I was reading in 2 Peter this morning. Sometimes things stand out a little more than normal — things I have seen but not seen; that I have read but never really considered.
“His divine power has given us everything needed for life and godliness, through the knowledge of him who called us by his own glory and goodness.” 2 Peter 1:3. I tend to read right through stuff like this — kind of like, “Ok, yes, that’s good, that’s nice, that’s right.” But stop and think about it for a moment: we have everything we need for life and godliness. How often we think, “If only I had this, if only I could do that, then I would be able to be a good Christian.” I cannot count the number of times I have heard Presbyterians lament the lack of some quality or opportunity that is preventing them from sharing Jesus with others. It is a lie we tell ourselves. He has given us everything needed for life and godliness.
Then came the part that really hit me
For this very reason, you must make every effort to:
- support your faith with goodness,
- and goodness with knowledge,
- and knowledge with self-control,
- and self-control with endurance,
- and endurance with godliness,
- and godliness with mutual affection,
- and mutual affection with love.
For if these things are yours and are increasing among you, they keep you from being ineffective and unfruitful in the knowledge of our Lord Jesus Christ.
This exhortation is a description of the life of discipleship. It is a profound description of Jesus’ Passion.
Faith is the foundation and beginning of the life of discipleship. It is not the stopping point.
Faith must lead to goodness; that is, the choice to pursue that which God commands.
How do you know what God commands? Knowledge. The only way to gain knowledge is to be invested in the life of a community which is itself invested in the study of God’s word. The author of Hebrews chastised listeners/readers with this word, “Though by this time you ought to be teachers, you need someone to teach you again the based elements of the oracles of God. You need milk, not solid food; for everyone who lives on milk, being still an infant, is unskilled in the word of righteousness. But solid food is for the mature, for those whose faculties have been trained by practice to distinguish good from evil.” (Hebrews 5:11-14)
Knowledge of God’s commands — not for our oppression, but for our liberation and freedom in holiness — frames our self-control. Self-control (sometimes patience, sometimes obedience, sometimes action, sometimes passive) requires endurance because self-control inevitably involves choosing to do the right thing and choosing not to do the wrong thing, and that’s not always easy. In fact, self-control is difficult because the wrong thing would be easier, more fun, instantly self-gratifying, etc. And the wrong thing does not just go away; it continues to present itself as a pleasing option which must be endured and resisted.

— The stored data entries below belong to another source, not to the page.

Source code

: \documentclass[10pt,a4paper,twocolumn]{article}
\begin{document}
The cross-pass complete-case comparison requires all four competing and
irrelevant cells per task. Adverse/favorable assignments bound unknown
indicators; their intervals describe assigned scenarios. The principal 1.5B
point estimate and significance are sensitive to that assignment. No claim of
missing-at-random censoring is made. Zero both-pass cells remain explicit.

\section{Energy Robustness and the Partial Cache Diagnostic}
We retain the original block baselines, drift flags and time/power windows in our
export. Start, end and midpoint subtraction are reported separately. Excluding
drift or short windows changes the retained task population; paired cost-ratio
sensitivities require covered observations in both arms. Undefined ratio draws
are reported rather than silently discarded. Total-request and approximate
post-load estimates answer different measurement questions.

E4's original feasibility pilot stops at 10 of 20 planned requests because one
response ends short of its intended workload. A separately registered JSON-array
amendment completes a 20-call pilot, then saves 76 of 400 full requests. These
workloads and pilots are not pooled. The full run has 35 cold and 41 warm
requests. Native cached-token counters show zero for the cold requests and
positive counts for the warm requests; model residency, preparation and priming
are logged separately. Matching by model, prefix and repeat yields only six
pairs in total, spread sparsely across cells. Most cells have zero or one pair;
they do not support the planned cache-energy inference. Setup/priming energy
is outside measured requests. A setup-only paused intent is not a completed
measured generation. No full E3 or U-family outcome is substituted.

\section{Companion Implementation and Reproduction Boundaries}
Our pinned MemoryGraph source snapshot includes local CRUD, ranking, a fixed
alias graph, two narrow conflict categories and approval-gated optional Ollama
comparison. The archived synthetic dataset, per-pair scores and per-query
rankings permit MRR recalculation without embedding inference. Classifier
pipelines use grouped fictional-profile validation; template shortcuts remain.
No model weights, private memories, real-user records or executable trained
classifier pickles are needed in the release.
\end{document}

Endurance yields godliness. It is not a self-righteousness we seek; rather, we humbly praise God for giving us the strength to endure. Our priority is to worship God, to glorify God, and to enjoy God; endurance is, as Eugene Petersen once entitled a study of the Psalms, “A Long Obedience in the Same Direction.”
Godliness is not its own end, either. Godliness does not isolate us from others, it draws us to others. The example of Christ illustrates the point: Jesus did not take his holiness as a reason to distance himself from others; he thrust himself into the midst of community after community in order to express God’s love for those who were lost. Mutual affection is what believers are called to express. We do not have to be Lone Rangers, we are called to partner in Christ’s service.

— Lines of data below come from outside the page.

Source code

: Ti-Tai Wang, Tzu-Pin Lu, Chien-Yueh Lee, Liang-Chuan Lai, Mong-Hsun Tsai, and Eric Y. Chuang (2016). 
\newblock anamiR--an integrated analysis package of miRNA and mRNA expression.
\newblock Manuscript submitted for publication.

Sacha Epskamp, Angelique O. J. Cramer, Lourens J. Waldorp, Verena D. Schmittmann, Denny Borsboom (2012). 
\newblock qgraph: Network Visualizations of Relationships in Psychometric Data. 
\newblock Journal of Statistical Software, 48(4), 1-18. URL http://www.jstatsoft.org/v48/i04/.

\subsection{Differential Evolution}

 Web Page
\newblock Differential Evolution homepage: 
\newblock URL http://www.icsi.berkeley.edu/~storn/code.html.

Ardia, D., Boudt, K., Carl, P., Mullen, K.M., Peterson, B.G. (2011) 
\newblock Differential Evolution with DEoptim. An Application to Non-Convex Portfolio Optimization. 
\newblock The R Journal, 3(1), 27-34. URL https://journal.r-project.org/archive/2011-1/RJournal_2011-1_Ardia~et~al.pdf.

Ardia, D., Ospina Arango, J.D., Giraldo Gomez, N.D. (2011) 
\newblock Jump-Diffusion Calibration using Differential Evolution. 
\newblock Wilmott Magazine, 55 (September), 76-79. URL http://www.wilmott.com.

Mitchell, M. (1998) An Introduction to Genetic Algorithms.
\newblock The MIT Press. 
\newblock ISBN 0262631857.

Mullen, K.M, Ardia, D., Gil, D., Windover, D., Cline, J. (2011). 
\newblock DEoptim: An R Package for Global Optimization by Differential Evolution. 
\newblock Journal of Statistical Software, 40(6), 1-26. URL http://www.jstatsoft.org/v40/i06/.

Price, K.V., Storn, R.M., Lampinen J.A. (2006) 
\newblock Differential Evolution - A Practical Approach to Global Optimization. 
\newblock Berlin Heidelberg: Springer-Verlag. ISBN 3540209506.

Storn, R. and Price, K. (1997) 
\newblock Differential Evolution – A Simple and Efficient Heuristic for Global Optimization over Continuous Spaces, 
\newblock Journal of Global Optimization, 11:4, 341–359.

Mutual affection manifests love. This is more than Hallmark sentiment – violins playing – soft lighting kind of love — this is the kind of love that goes obediently to the cross in the midst of turmoil, controversy, and even betrayal. “No one has greater love than this, to lay down one’s life for one’s friends.” (John 15:13)
All of that is true and I can trace it through and I can still get to the place where I am thinking, “Ok, yes, that’s good, that’s nice, that’s right.”
But then comes the kicker: “For if these things are yours and are increasing among you, they keep you from being ineffective and unfruitful in the knowledge of our Lord Jesus Christ.”
And I thought, “Wow, there it is.” God has given me everything needed for life and godliness; am I being effective and fruitful? Are we being effective and fruitful in the congregation I serve? In our presbytery? In the denomination?
Responding to those questions will be tomorrow’s reflection. Today, I just want to sit and dwell in the questions.